La bellezza della Design Week sta anche nel suo raccontare la storia del design, fatta di progetti visionari, riformulazione del presente e anni zero, nel quale è cambiato il modo di intendere un prodotto, magari di uso comune, come il caffè.
Per Lavazza questa porta scorrevole è stato il 1996, anno in cui la storia del brand si è intrecciata sempre di più con il mondo della progettazione, dopo i primi tentativi negli anni ’50 e ’60. Da quel momento oltre quaranta professionisti hanno collaborato con il brand torinese, per una serie di progetti raccolti nel volume Lavazza Design People. 1996 / 2020, edito da Corraini Edizioni e presentato proprio in questi giorni a Milano.
Il libro è una linea del tempo nel quale apprezzare dettagli progettuali, lo studio delle forme, la ricerca della funzionalità e i tentativi di conservare i valori di un rito quasi liturgico come quello di bere una buona tazzina di caffè.
All’evento milanese erano presenti come ospiti architetti, filosofi e designer, tra i quali Florian Seidl, responsabile del dipartimento Lavazza Design, che ha raccontato a Collater.al come si progetta una collezione per Lavazza.

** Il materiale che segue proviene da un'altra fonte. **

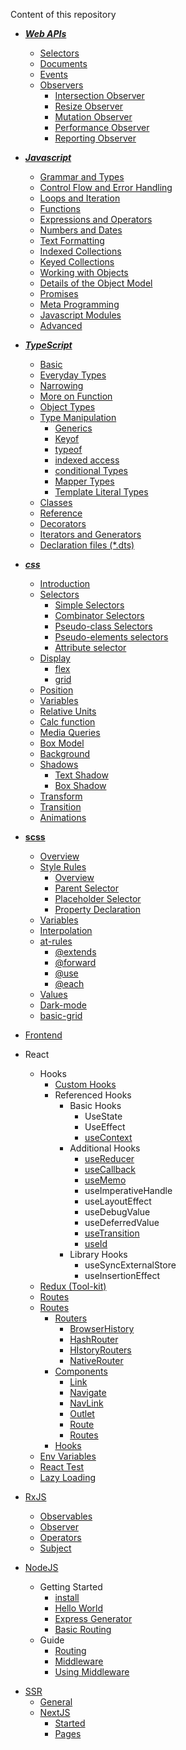 Content of this repository

- **_[Web APIs](https://github.com/ridvandmrc/Self-Learning/tree/main/web-API)_**

  - [Selectors](https://github.com/ridvandmrc/Self-Learning/tree/main/web-API/selectors)
  - [Documents](https://github.com/ridvandmrc/Self-Learning/tree/main/web-API/document)
  - [Events](https://github.com/ridvandmrc/Self-Learning/tree/main/web-API/events)
  - [Observers](https://github.com/ridvandmrc/Self-Learning/tree/main/web-API/observers)
    - [Intersection Observer](https://github.com/ridvandmrc/Self-Learning/tree/main/web-API/observers/intersection_observer)
    - [Resize Observer](https://github.com/ridvandmrc/Self-Learning/tree/main/web-API/observers/resize_observer)
    - [Mutation Observer](https://github.com/ridvandmrc/Self-Learning/tree/main/web-API/observers/mutation_observer)
    - [Performance Observer](https://developer.mozilla.org/en-US/docs/Web/API/PerformanceObserver)
    - [Reporting Observer](https://developer.mozilla.org/en-US/docs/Web/API/ReportingObserver/ReportingObserver)

- **_[Javascript](https://github.com/ridvandmrc/Self-Learning/tree/main/javascript)_**

  - [Grammar and Types](https://github.com/ridvandmrc/Self-Learning/tree/main/javascript/grammer_and_types)
  - [Control Flow and Error Handling](https://github.com/ridvandmrc/Self-Learning/tree/main/javascript/Control_flow_error_handling)
  - [Loops and Iteration](https://github.com/ridvandmrc/Self-Learning/tree/main/javascript/Loops_and_iteration)
  - [Functions](https://github.com/ridvandmrc/Self-Learning/tree/main/javascript/Functions)
  - [Expressions and Operators](https://github.com/ridvandmrc/Self-Learning/tree/main/javascript/expressions_and_operators)
  - [Numbers and Dates](https://github.com/ridvandmrc/Self-Learning/tree/main/javascript/Numbers_and_Dates)
  - [Text Formatting](https://github.com/ridvandmrc/Self-Learning/tree/main/javascript/text_formatting)
  - [Indexed Collections](<https://github.com/ridvandmrc/Self-Learning/tree/main/javascript/Indexed_collection(Array)>)
  - [Keyed Collections](https://github.com/ridvandmrc/Self-Learning/tree/main/javascript/Keyed_Collections)
  - [Working with Objects](https://github.com/ridvandmrc/Self-Learning/tree/main/javascript/working_object)
  - [Details of the Object Model](https://github.com/ridvandmrc/Self-Learning/tree/main/javascript/detail_object_model)
  - [Promises](https://github.com/ridvandmrc/Self-Learning/tree/main/javascript/Using%20Promises)
  - [Meta Programming](https://github.com/ridvandmrc/Self-Learning/tree/main/javascript/Meta_Programming)
  - [Javascript Modules](https://github.com/ridvandmrc/Self-Learning/tree/main/javascript/javascript_modules)
  - [Advanced](https://github.com/ridvandmrc/Self-Learning/tree/main/javascript/advanced)

- **_[TypeScript](https://github.com/ridvandmrc/Self-Learning/tree/main/typescript)_**

  - [Basic](https://github.com/ridvandmrc/Self-Learning/tree/main/typescript/Basic)
  - [Everyday Types](https://github.com/ridvandmrc/Self-Learning/tree/main/typescript/everyday_types)
  - [Narrowing](https://github.com/ridvandmrc/Self-Learning/tree/main/typescript/Narrowing)
  - [More on Function](https://github.com/ridvandmrc/Self-Learning/tree/main/typescript/more_on_function)
  - [Object Types](https://github.com/ridvandmrc/Self-Learning/tree/main/typescript/Object%20Types)
  - [Type Manipulation](https://github.com/ridvandmrc/Self-Learning/tree/main/typescript/type_manipulation)
    - [Generics](https://github.com/ridvandmrc/Self-Learning/tree/main/typescript/type_manipulation/generics)
    - [Keyof](https://github.com/ridvandmrc/Self-Learning/tree/main/typescript/type_manipulation/keyof_type)
    - [typeof](https://github.com/ridvandmrc/Self-Learning/tree/main/typescript/type_manipulation/typeof)
    - [indexed access](https://github.com/ridvandmrc/Self-Learning/tree/main/typescript/type_manipulation/indexed_access_type)
    - [conditional Types](https://github.com/ridvandmrc/Self-Learning/tree/main/typescript/type_manipulation/conditional_type)
    - [Mapper Types](https://github.com/ridvandmrc/Self-Learning/tree/main/typescript/type_manipulation/mapped_types)
    - [Template Literal Types](https://github.com/ridvandmrc/Self-Learning/tree/main/typescript/type_manipulation/template_literal_types)
  - [Classes](https://github.com/ridvandmrc/Self-Learning/tree/main/typescript/classes)
  - [Reference](https://github.com/ridvandmrc/Self-Learning/tree/main/typescript/reference)
  - [Decorators]()
  - [Iterators and Generators]()
  - [Declaration files (\*.dts)]()

- **_[css](https://github.com/ridvandmrc/Self-Learning/tree/main/css)_**
  - [Introduction](https://github.com/ridvandmrc/Self-Learning/tree/main/css/introduction)
  - [Selectors](https://github.com/ridvandmrc/Self-Learning/tree/main/css/selector)
    - [Simple Selectors](https://github.com/ridvandmrc/Self-Learning/tree/main/css/selector/simple_selector)
    - [Combinator Selectors](https://github.com/ridvandmrc/Self-Learning/tree/main/css/selector/combinator_selector)
    - [Pseudo-class Selectors](https://github.com/ridvandmrc/Self-Learning/tree/main/css/selector/pseudo_class_selector)
    - [Pseudo-elements selectors](https://github.com/ridvandmrc/Self-Learning/tree/main/css/selector/pseudo_elements_selector)
    - [Attribute selector](https://github.com/ridvandmrc/Self-Learning/tree/main/css/selector/attribute_selector)
  - [Display](https://github.com/ridvandmrc/Self-Learning/tree/main/css/display)
    - [flex](https://github.com/ridvandmrc/Self-Learning/tree/main/css/display/flex)
    - [grid](#)
  - [Position](https://github.com/ridvandmrc/Self-Learning/tree/main/css/position)
  - [Variables](https://github.com/ridvandmrc/Self-Learning/tree/main/css/variables)
  - [Relative Units](https://github.com/ridvandmrc/Self-Learning/tree/main/css/relative_units)
  - [Calc function](https://github.com/ridvandmrc/Self-Learning/tree/main/css/calc_function)
  - [Media Queries](https://github.com/ridvandmrc/Self-Learning/tree/main/css/media_queries)
  - [Box Model](https://github.com/ridvandmrc/Self-Learning/tree/main/css/box-model)
  - [Background](https://github.com/ridvandmrc/Self-Learning/tree/main/css/css_background)
  - [Shadows](https://github.com/ridvandmrc/Self-Learning/tree/main/css/shadows)
    - [Text Shadow](https://github.com/ridvandmrc/Self-Learning/tree/main/css/shadows/text_shadow)
    - [Box Shadow](https://github.com/ridvandmrc/Self-Learning/tree/main/css/shadows/box_shadow)
  - [Transform](https://github.com/ridvandmrc/Self-Learning/tree/main/css/transform)
  - [Transition](https://github.com/ridvandmrc/Self-Learning/tree/main/css/transition)
  - [Animations](https://github.com/ridvandmrc/Self-Learning/tree/main/css/animation)
- **[scss](https://github.com/ridvandmrc/Self-Learning/tree/main/scss)**
  - [Overview](https://github.com/ridvandmrc/Self-Learning/tree/main/scss/overview)
  - [Style Rules](https://github.com/ridvandmrc/Self-Learning/tree/main/scss/style_rules)
    - [Overview](https://github.com/ridvandmrc/Self-Learning/tree/main/scss/style_rules/overview)
    - [Parent Selector](https://github.com/ridvandmrc/Self-Learning/tree/main/scss/style_rules/parent_selector)
    - [Placeholder Selector](https://github.com/ridvandmrc/Self-Learning/tree/main/scss/style_rules/placeholder_selector)
    - [Property Declaration](https://github.com/ridvandmrc/Self-Learning/tree/main/scss/style_rules/property_declaration)
  - [Variables](https://github.com/ridvandmrc/Self-Learning/tree/main/scss/variables)
  - [Interpolation](https://github.com/ridvandmrc/Self-Learning/tree/main/scss/interpolation)
  - [at-rules](https://github.com/ridvandmrc/Self-Learning/tree/main/scss/At_rules)
    - [@extends](https://github.com/ridvandmrc/Self-Learning/tree/main/scss/At_rules/%40extends)
    - [@forward](https://github.com/ridvandmrc/Self-Learning/tree/main/scss/At_rules/%40forward)
    - [@use](https://github.com/ridvandmrc/Self-Learning/tree/main/scss/At_rules/%40use)
    - [@each](https://github.com/ridvandmrc/Self-Learning/tree/main/scss/At_rules/%40each)
  - [Values](https://github.com/ridvandmrc/Self-Learning/tree/main/scss/values)
  - [Dark-mode](https://github.com/ridvandmrc/Self-Learning/tree/main/scss/dark-mode)
  - [basic-grid](https://github.com/ridvandmrc/Self-Learning/tree/main/scss/grid)
- [Frontend](https://github.com/ridvandmrc/Self-Learning/tree/main/frontend)
- React

  - Hooks
    - [Custom Hooks](https://github.com/ridvandmrc/Self-Learning/tree/main/react/Hooks/cutom_hooks)
    - Referenced Hooks
      - Basic Hooks
        - UseState
        - UseEffect
        - [useContext](https://github.com/ridvandmrc/Self-Learning/tree/main/react/Hooks/hooks_api_reference/useContext)
      - Additional Hooks
        - [useReducer](https://github.com/ridvandmrc/Self-Learning/tree/main/react/Hooks/hooks_api_reference/useReducer)
        - [useCallback](https://github.com/ridvandmrc/Self-Learning/tree/main/react/Hooks/hooks_api_reference/useCallback)
        - [useMemo](https://github.com/ridvandmrc/Self-Learning/tree/main/react/Hooks/hooks_api_reference/useMemo)
        - useImperativeHandle
        - useLayoutEffect
        - useDebugValue
        - useDeferredValue
        - [useTransition](https://github.com/ridvandmrc/Self-Learning/tree/main/react/Hooks/hooks_api_reference/useTransition)
        - [useId](https://github.com/ridvandmrc/Self-Learning/tree/main/react/Hooks/hooks_api_reference/useId)
      - Library Hooks
        - useSyncExternalStore
        - useInsertionEffect
  - [Redux (Tool-kit)](https://github.com/ridvandmrc/Self-Learning/tree/main/react/Redux-Toolkit)
  - [Routes](https://github.com/ridvandmrc/Self-Learning/tree/main/react/Routes)
  - [Routes](https://github.com/ridvandmrc/Self-Learning/tree/main/react/Routes)
    - [Routers]()
      - [BrowserHistory](https://github.com/ridvandmrc/Self-Learning/tree/main/react/Routes/Routers/BrowserRouter)
      - [HashRouter](https://github.com/ridvandmrc/Self-Learning/tree/main/react/Routes/Routers/HashRouter)
      - [HİstoryRouters](https://github.com/ridvandmrc/Self-Learning/tree/main/react/Routes/Routers/HistoryRouters)
      - [NativeRouter](https://github.com/ridvandmrc/Self-Learning/tree/main/react/Routes/Routers/NativeRouter)
    - [Components](#)
      - [Link](https://github.com/ridvandmrc/Self-Learning/tree/main/react/Routes/Components/Link)
      - [Navigate](https://github.com/ridvandmrc/Self-Learning/tree/main/react/Routes/Components/Navigate)
      - [NavLink](https://github.com/ridvandmrc/Self-Learning/tree/main/react/Routes/Components/NavLink)
      - [Outlet](https://github.com/ridvandmrc/Self-Learning/tree/main/react/Routes/Components/Outlet)
      - [Route](https://github.com/ridvandmrc/Self-Learning/tree/main/react/Routes/Components/Route)
      - [Routes](https://github.com/ridvandmrc/Self-Learning/tree/main/react/Routes/Components/Routes)
    - [Hooks](https://github.com/ridvandmrc/Self-Learning/tree/main/react/Routes/Hooks)
  - [Env Variables](https://github.com/ridvandmrc/Self-Learning/tree/main/react/Env-Variable)
  - [React Test](https://github.com/ridvandmrc/Self-Learning/tree/main/react/test)
  - [Lazy Loading](https://github.com/ridvandmrc/Self-Learning/tree/main/react/lazy)

- [RxJS](https://github.com/ridvandmrc/Self-Learning/tree/main/rxjs/overview)
  - [Observables](https://github.com/ridvandmrc/Self-Learning/tree/main/rxjs/observables)
  - [Observer](https://github.com/ridvandmrc/Self-Learning/tree/main/rxjs/observer)
  - [Operators](https://github.com/ridvandmrc/Self-Learning/tree/main/rxjs/operators)
  - [Subject](https://github.com/ridvandmrc/Self-Learning/tree/main/rxjs/subject)
- [NodeJS](https://github.com/ridvandmrc/Self-Learning/tree/main/nodeJS)
  - Getting Started
    - [install](https://github.com/ridvandmrc/Self-Learning/tree/main/nodeJS/Getting%20Started)
    - [Hello World](https://github.com/ridvandmrc/Self-Learning/tree/main/nodeJS/Getting%20Started)
    - [Express Generator](https://github.com/ridvandmrc/Self-Learning/tree/main/nodeJS/Getting%20Started/Express%20Generator)
    - [Basic Routing](https://github.com/ridvandmrc/Self-Learning/tree/main/nodeJS/Getting%20Started/Basic%20Routing)
  - Guide
    - [Routing](https://github.com/ridvandmrc/Self-Learning/tree/main/nodeJS/Guide/Routing)
    - [Middleware](https://github.com/ridvandmrc/Self-Learning/tree/main/nodeJS/Guide/Middleware)
    - [Using Middleware](https://github.com/ridvandmrc/Self-Learning/tree/main/nodeJS/Guide/UsingMiddleware)

* [SSR](https://github.com/ridvandmrc/Self-Learning/tree/main/ssr)
  - [General](https://github.com/ridvandmrc/Self-Learning/tree/main/ssr/generalSSR)
  - [NextJS](https://github.com/ridvandmrc/Self-Learning/tree/main/ssr/nextJs)
    - [Started](https://github.com/ridvandmrc/Self-Learning/tree/main/ssr/nextJs/getStarted)
    - [Pages](https://github.com/ridvandmrc/Self-Learning/tree/main/ssr/nextJs/pages)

Ciao Florian, secondo te perché gli italiani sono così ossessionati dal caffè?
Credo che sia molto semplice:
Lo beviamo.
Spesso.
E ci piace.
Qui in Italia il caffè fa veramente parte della vita. Per tanti rappresenta un piccolo rituale quotidiano. Da tantissimo tempo è legato e intrecciato alla cultura, alle tradizioni e alle abitudini di molti italiani, per questo il caffè è diventato un’ istituzione e fa parte dell’identità italiana.
In Italia sappiamo tutti che il caffè è un piacere. (Se non è buono, che piacere è?)

Il 1996 è stato un anno importante per Lavazza. Cosa è cambiato a partire da quella data?
Era veramente un anno importante per noi! Ovviamente non c’ero ancora, ma nel 1996 Lavazza organizzava un concorso per disegnare una linea di prodotti destinata a bar e ristoranti. Il concorso fu vinto da Claudio Caramel. La collezione, nota come Segno Lavazza, declinava una quarantina di oggetti tra i quali la tazzina: il suo capolavoro. La forma della tazzina riprende l’inclinazione dell’A centrale del logo Lavazza e ancora oggi rappresenta un’icona importante per noi.

Quanto è difficile trovare il design giusto per un rituale quasi religioso come quello di bere il caffè? È difficile unire la componente funzionale a quella più “intima” del gesto?
È molto difficile. Ma forse perché disegnare qualcosa di buono, giusto e rilevante non è mai facile. Di solito un’idea richiede tempo. Tempo per maturarla, esplorarla e per concretizzarla. Altrimenti rimane un sogno.
Sognare è facile.
Disegnare un buon prodotto di solito non lo è.

Le collaborazioni sono uno strumento importante per i brand per rinnovare la propria estetica e aprirsi a nuovi progetti. A Lavazza tu sei stato il fondatore di Team Lavazza Design, riusciresti a spiegare di cosa si tratta e come sta aiutano a migliorare il brand?
Posso dire che è stata una bellissima esperienza fondare questo ufficio di design, ma anche una vera sfida. Prima Lavazza non aveva una struttura interna dedicata e quando sono arrivato dovevamo sviluppare la direzione del design in tutte le sue parti. Ora seguiamo l’intero processo di sviluppo del prodotto, dall’idea iniziale fino alla produzione. Ciò richiede molta attenzione ed è estremamente importante assicurarsi che il prodotto finale sia fedele all’intento iniziale. In tutto ciò, l’identità italiana del marchio e il suo spirito aperto e collaborativo non sono cambiati. Ora abbiamo una direzione creativa che mira a raccontare una storia coerente attraverso il design, così aiutiamo la costruzione della identità del marchio – progetto dopo progetto.
Per finire, moka o macchinetta?
La moka sempre per colazione. Per il resto anche la macchinetta.